◆ Problem description ◆
For this exercise, transcribe all of the entries exactly.

[Records for the task Boundary: Start]

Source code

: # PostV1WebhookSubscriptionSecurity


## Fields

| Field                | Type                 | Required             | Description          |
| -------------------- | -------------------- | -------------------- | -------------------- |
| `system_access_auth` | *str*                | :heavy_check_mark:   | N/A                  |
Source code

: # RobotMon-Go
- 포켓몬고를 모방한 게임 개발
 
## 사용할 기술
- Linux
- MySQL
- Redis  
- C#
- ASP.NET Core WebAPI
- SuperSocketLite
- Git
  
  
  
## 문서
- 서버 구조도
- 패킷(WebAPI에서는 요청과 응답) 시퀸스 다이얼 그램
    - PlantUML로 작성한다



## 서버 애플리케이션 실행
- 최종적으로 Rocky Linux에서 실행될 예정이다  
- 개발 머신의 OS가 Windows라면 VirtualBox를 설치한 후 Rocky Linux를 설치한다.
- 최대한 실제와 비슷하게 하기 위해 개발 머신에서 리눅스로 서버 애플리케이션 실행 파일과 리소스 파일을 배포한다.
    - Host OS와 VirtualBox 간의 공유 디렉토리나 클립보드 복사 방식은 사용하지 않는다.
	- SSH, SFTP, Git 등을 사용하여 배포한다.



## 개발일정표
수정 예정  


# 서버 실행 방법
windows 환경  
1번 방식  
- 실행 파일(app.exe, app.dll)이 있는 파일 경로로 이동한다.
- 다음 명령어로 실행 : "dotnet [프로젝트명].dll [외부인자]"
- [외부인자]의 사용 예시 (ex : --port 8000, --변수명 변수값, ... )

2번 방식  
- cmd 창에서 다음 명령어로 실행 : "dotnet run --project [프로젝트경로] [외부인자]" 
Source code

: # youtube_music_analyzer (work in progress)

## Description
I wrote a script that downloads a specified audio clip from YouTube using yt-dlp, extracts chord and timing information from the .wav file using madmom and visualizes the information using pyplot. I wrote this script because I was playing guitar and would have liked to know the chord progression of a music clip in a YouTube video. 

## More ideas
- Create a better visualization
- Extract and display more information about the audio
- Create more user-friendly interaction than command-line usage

[Records for the task Boundary: End]

◆ Response to the exercise ◆
Source code

: # PostV1WebhookSubscriptionSecurity


## Fields

| Field                | Type                 | Required             | Description          |
| -------------------- | -------------------- | -------------------- | -------------------- |
| `system_access_auth` | *str*                | :heavy_check_mark:   | N/A                  |
Source code

: # RobotMon-Go
- 포켓몬고를 모방한 게임 개발
 
## 사용할 기술
- Linux
- MySQL
- Redis  
- C#
- ASP.NET Core WebAPI
- SuperSocketLite
- Git
  
  
  
## 문서
- 서버 구조도
- 패킷(WebAPI에서는 요청과 응답) 시퀸스 다이얼 그램
    - PlantUML로 작성한다



## 서버 애플리케이션 실행
- 최종적으로 Rocky Linux에서 실행될 예정이다  
- 개발 머신의 OS가 Windows라면 VirtualBox를 설치한 후 Rocky Linux를 설치한다.
- 최대한 실제와 비슷하게 하기 위해 개발 머신에서 리눅스로 서버 애플리케이션 실행 파일과 리소스 파일을 배포한다.
    - Host OS와 VirtualBox 간의 공유 디렉토리나 클립보드 복사 방식은 사용하지 않는다.
	- SSH, SFTP, Git 등을 사용하여 배포한다.



## 개발일정표
수정 예정  


# 서버 실행 방법
windows 환경  
1번 방식  
- 실행 파일(app.exe, app.dll)이 있는 파일 경로로 이동한다.
- 다음 명령어로 실행 : "dotnet [프로젝트명].dll [외부인자]"
- [외부인자]의 사용 예시 (ex : --port 8000, --변수명 변수값, ... )

2번 방식  
- cmd 창에서 다음 명령어로 실행 : "dotnet run --project [프로젝트경로] [외부인자]" 
Source code

: # youtube_music_analyzer (work in progress)

## Description
I wrote a script that downloads a specified audio clip from YouTube using yt-dlp, extracts chord and timing information from the .wav file using madmom and visualizes the information using pyplot. I wrote this script because I was playing guitar and would have liked to know the chord progression of a music clip in a YouTube video. 

## More ideas
- Create a better visualization
- Extract and display more information about the audio
- Create more user-friendly interaction than command-line usage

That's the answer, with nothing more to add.